----- DATA TO PROCESS
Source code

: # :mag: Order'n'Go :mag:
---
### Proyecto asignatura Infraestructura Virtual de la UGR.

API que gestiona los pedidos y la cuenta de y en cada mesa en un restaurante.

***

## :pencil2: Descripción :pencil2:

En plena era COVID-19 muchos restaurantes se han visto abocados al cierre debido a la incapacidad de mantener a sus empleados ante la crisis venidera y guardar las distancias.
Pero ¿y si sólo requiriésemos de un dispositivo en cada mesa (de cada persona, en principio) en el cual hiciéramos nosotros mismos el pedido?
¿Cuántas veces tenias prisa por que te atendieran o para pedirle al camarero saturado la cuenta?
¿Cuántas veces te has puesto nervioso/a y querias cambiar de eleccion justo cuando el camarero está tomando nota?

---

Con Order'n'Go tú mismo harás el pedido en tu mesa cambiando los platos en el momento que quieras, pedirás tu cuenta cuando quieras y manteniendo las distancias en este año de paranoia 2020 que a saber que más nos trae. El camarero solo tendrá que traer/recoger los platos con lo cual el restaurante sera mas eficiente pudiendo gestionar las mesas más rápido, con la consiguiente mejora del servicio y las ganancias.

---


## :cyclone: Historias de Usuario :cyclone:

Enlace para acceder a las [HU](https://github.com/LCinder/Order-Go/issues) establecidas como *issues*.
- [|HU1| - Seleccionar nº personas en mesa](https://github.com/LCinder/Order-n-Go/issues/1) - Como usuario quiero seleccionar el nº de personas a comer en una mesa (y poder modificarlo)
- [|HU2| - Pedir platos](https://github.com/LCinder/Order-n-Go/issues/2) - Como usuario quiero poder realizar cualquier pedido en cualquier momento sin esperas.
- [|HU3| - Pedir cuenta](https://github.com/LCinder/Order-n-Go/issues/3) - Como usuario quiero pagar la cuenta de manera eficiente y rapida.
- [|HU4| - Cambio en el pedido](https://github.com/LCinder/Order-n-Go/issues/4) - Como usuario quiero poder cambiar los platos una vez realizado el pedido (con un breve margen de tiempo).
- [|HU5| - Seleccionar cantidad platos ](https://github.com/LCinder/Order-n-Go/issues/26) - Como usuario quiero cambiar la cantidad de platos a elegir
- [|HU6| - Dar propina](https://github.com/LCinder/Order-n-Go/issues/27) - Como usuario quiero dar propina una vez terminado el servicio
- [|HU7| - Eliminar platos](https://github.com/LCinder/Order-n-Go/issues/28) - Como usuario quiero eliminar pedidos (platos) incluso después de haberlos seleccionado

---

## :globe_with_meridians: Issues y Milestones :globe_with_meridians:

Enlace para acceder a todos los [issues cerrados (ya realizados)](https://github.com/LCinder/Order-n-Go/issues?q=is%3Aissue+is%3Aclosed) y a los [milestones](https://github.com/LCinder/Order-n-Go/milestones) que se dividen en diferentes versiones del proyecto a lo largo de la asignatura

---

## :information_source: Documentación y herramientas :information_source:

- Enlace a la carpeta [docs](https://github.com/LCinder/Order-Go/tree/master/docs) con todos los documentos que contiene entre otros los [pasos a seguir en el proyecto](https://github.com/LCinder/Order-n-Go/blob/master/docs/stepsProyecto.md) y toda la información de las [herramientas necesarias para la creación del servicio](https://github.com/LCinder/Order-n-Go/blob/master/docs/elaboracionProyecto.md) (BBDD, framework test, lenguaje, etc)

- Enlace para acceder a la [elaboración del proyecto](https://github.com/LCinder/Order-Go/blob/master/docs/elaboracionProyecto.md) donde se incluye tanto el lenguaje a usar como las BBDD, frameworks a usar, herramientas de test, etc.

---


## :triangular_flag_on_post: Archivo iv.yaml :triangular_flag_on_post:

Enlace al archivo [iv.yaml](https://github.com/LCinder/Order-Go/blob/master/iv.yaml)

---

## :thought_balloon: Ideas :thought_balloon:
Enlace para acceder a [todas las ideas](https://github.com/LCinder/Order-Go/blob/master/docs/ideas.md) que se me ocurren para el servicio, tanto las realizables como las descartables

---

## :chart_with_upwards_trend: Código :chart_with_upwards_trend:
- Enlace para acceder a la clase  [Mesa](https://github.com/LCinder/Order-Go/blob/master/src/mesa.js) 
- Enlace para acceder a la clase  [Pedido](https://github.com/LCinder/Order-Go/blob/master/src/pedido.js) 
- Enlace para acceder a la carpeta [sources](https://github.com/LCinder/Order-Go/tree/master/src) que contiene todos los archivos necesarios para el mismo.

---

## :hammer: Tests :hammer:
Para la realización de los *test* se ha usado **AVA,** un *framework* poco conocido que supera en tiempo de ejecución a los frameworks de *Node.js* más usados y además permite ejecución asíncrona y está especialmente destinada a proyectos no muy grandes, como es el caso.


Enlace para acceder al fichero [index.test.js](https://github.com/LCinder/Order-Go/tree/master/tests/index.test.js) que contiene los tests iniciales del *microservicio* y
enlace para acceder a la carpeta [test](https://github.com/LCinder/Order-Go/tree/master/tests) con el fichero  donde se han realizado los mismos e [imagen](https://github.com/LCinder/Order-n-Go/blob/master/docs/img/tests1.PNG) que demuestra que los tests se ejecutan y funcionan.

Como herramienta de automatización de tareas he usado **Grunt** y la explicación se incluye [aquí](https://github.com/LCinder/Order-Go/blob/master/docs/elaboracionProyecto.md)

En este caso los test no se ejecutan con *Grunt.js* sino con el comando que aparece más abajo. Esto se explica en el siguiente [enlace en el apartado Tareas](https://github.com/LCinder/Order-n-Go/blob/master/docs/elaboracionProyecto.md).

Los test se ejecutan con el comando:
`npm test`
----------
_EXERCISE REQUIREMENTS_
Where a line of the data holds the word "usado", copy that line.

_EXERCISE RESPONSE_
Para la realización de los *test* se ha usado **AVA,** un *framework* poco conocido que supera en tiempo de ejecución a los frameworks de *Node.js* más usados y además permite ejecución asíncrona y está especialmente destinada a proyectos no muy grandes, como es el caso.
Como herramienta de automatización de tareas he usado **Grunt** y la explicación se incluye [aquí](https://github.com/LCinder/Order-Go/blob/master/docs/elaboracionProyecto.md)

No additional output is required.